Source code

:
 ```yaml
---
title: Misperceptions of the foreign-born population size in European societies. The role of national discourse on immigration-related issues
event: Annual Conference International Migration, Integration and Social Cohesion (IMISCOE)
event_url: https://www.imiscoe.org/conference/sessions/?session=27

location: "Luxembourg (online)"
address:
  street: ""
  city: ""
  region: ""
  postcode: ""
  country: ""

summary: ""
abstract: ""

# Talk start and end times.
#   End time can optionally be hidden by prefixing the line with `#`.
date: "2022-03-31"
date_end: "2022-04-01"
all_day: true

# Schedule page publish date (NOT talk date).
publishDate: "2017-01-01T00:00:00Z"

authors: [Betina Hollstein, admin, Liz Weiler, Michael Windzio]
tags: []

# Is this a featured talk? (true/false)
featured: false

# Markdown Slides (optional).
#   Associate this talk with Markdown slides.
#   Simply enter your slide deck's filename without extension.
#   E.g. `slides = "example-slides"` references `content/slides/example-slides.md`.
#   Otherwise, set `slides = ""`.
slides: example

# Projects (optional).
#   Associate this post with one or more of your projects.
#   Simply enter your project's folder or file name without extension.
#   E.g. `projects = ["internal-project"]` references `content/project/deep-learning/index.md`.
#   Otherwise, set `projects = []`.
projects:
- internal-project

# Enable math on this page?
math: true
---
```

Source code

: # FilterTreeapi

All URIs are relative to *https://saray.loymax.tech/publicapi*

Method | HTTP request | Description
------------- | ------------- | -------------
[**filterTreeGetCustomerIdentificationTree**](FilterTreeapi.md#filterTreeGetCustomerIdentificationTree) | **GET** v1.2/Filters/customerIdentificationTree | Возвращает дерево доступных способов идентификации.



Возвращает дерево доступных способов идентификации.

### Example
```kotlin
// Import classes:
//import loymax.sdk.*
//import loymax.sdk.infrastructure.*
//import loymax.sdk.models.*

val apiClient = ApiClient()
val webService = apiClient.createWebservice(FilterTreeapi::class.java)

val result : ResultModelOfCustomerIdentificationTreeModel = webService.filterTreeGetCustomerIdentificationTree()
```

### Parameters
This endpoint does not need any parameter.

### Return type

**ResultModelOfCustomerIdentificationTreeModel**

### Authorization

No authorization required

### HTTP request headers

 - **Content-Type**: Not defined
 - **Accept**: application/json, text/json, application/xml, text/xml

========================

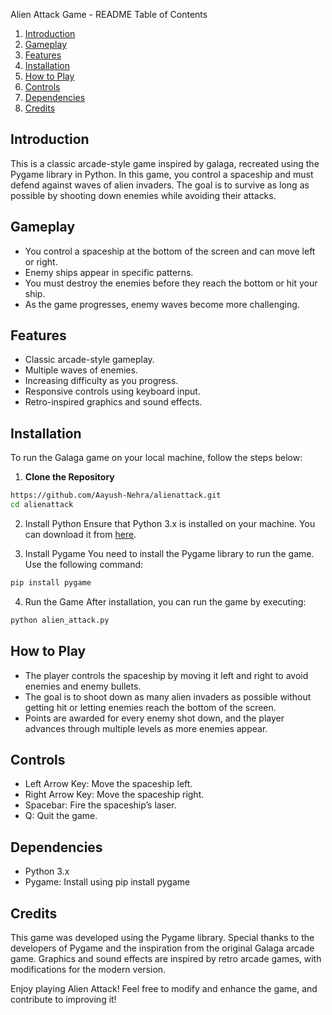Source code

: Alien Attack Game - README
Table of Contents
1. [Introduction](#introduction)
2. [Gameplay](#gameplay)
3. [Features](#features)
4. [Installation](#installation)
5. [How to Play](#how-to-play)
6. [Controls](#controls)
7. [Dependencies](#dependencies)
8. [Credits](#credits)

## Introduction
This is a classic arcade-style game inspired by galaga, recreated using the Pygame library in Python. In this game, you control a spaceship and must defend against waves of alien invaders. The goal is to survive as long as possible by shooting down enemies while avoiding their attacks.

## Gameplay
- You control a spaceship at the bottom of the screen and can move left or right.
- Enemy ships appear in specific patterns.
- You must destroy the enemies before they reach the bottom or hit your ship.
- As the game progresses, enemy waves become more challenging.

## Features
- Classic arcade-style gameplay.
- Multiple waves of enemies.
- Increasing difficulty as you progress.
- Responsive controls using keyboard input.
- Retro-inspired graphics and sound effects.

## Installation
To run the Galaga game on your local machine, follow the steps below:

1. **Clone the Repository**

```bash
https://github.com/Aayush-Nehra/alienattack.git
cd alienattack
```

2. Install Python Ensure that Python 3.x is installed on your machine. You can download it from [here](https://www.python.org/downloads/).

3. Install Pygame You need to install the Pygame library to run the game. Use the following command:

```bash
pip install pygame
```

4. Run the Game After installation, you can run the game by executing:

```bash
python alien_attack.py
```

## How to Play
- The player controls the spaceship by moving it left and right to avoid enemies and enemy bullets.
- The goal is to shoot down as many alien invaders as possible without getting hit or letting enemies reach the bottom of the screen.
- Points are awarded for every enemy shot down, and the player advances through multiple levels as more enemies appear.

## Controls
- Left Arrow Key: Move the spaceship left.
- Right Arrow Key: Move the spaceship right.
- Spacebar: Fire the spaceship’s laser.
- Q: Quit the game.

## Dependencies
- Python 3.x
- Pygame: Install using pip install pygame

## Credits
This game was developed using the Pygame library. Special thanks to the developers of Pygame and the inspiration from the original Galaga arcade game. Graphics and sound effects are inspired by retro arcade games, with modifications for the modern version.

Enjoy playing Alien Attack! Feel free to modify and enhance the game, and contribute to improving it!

========================

▶ [Your task]
State how many lines of the records above contain the word "webService", and give only that number.

▶ [Written response]
2